Effect of Global Signal Regression on Reliability
GSR significantly decreased ICC for all atlases (respectively, Z = 92.35, p < 1 × 10−32; Z = 188.58, p < 1 × 10−32; Z = 152.21, p < 1 × 10−32). In particular, in all atlases performing GSR led the reliability of most edges to go from “fair” to “poor”. The ratio of “poor” edges increased from 29% to 53% in the Brainnetome Atlas, 31% to 61% in the Glasser, and from 47% to 69% in the Gordon. Conversely, the ratio of “fair” edges decreased from 63% to 33%, from 61% to 31% and from 47% to 24%, respectively. The ratio of “good” edges, however, marginally increased for the Brainnetome and Gordon atlases (from 8% to 12% and from 6% to 7%, respectively).
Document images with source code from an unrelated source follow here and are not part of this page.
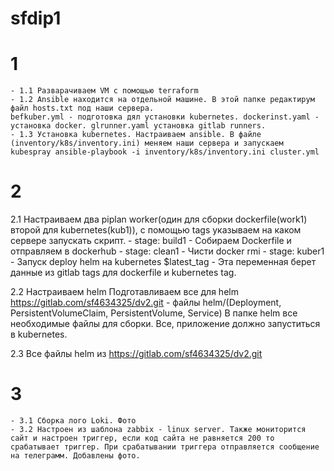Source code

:# sfdip1
# 1
    - 1.1 Разварачиваем VM с помощью terraform
    - 1.2 Ansible находится на отдельной машине. В этой папке редактирум файл hosts.txt под наши сервера. 
    befkuber.yml - подготовка дял установки kubernetes. dockerinst.yaml - установка docker. glrunner.yaml установка gitlab runners.
    - 1.3 Установка kubernetes. Настраиваем ansible. В файле (inventory/k8s/inventory.ini) меняем наши сервера и запускаем kubespray ansible-playbook -i inventory/k8s/inventory.ini cluster.yml

# 2

2.1 Настраиваем два piplan worker(один для сборки dockerfile(work1) второй для kubernetes(kub1)), с помощью tags указываем на каком сервере запускать скрипт. 
    - stage: build1 - Cобираем Dockerfile и отправляем в dockerhub
    - stage: clean1 - Чисти docker rmi
    - stage: kuber1 - Запуск deploy helm на kubernetes
    $latest_tag - Эта переменная берет данные из gitlab tags для dockerfile и kubernetes tag. 


2.2 Настраиваем helm
  Подготавливаем все для helm https://gitlab.com/sf4634325/dv2.git - файлы helm/(Deployment, PersistentVolumeClaim, PersistentVolume, Service)
  В папке helm все необходимые файлы для сборки.
  Все, приложение должно запуститься в kubernetes.

2.3 Все файлы helm из https://gitlab.com/sf4634325/dv2.git

# 3

    - 3.1 Сборка лого Loki. Фото
    - 3.2 Настроен из шаблона zabbix - linux server. Также мониторится сайт и настроен триггер, если код сайта не равняется 200 то срабатывает триггер. При срабатывании триггера отправляется сообщение на телеграмм. Добавлены фото.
Also, GSR increased the ratio of “excellent” edges in all atlases: from 0.1% to 2% in the Brainnetome, from 0.1% to 0.4% in the Glasser, and from 0.08% to 0.4% in the Gordon (Table 1 and Figure 1). GSR also reduced the reliability of average FC of resting-state networks (Z = 78, p = 4.88 × 10−4; Table 2 and Figure 5).
Effect of Edge Strength on Reliability
Overall, the distribution of edges in the functional connectome had its highest density in an interval of r = 0.10–0.30 and a corresponding reliability ranging from “poor” to “fair” (ICC = 0.30–0.50) (Figure 6).
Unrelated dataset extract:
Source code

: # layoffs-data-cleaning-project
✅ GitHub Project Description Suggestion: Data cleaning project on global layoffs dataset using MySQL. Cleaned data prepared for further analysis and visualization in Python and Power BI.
Edge strength was significantly correlated to ICC in all three atlases (rho = 0.76, p < 1 × 10−32; rho = 0.79, p < 1 × 10−32; rho = 0.81, p < 1 × 10−32). However, the FC of edges with “excellent” reliability varied across a wide range of strengths for each of the atlases: Brainnetome, r = 0.25–0.61 (median = 0.40), Glasser r = 0.12–0.61 (median = 0.34), and Gordon r = 0.13–0.44 (median = 0.22). The range was even broader for edges with “good” reliability (respectively, r = −0.06–0.85 (median = 0.34), r = −0.04–0.80 (median = 0.25), and r = −0.01–0.80 (median = 0.21)) as well as “fair” reliability (respectively, r = −0.13–0.83 (median = 0.20), r = −0.08–0.72 (median = 0.10), and r = −0.05–0.60 (median = 0.10)). Edges with poor reliability (ICC < 0.40) tended to have lower FC in all three atlases: respectively, r = −0.04–0.45, median = 0.08; r = −0.04–0.23, median = 0.04; r = −0.03–0.22, median = 0.03.
Effects of Thresholding on Reliability
In all three atlases, the median rate of consistent edges significantly decreased as absolute thresholds became more stringent (rho = −0.97, p = 1.46 × 10−12; rho = −0.90, p = 1.77 × 10−7; rho = −0.56, p = 0.01). The same was true for relative thresholds (rho = −1, p = 5.98 × 10−6; rho = −1, p = 5.98 × 10−6; rho = −1, p = 5.98 × 10−6). The effect of absolute thresholding was a sharp decline in the median ratio of consistent edges, such that from r > 0.45 upwards, edges with “excellent” consistency ratio were only around 1% of those retained at least once. Using a relative threshold, the median ratio of consistent edges showed a linear decline as the thresholding became more stringent, mirrored by a proportional increase in edges demonstrating a “poor” consistency ratio (Supporting Information Tables S1–S3 and Figure 7).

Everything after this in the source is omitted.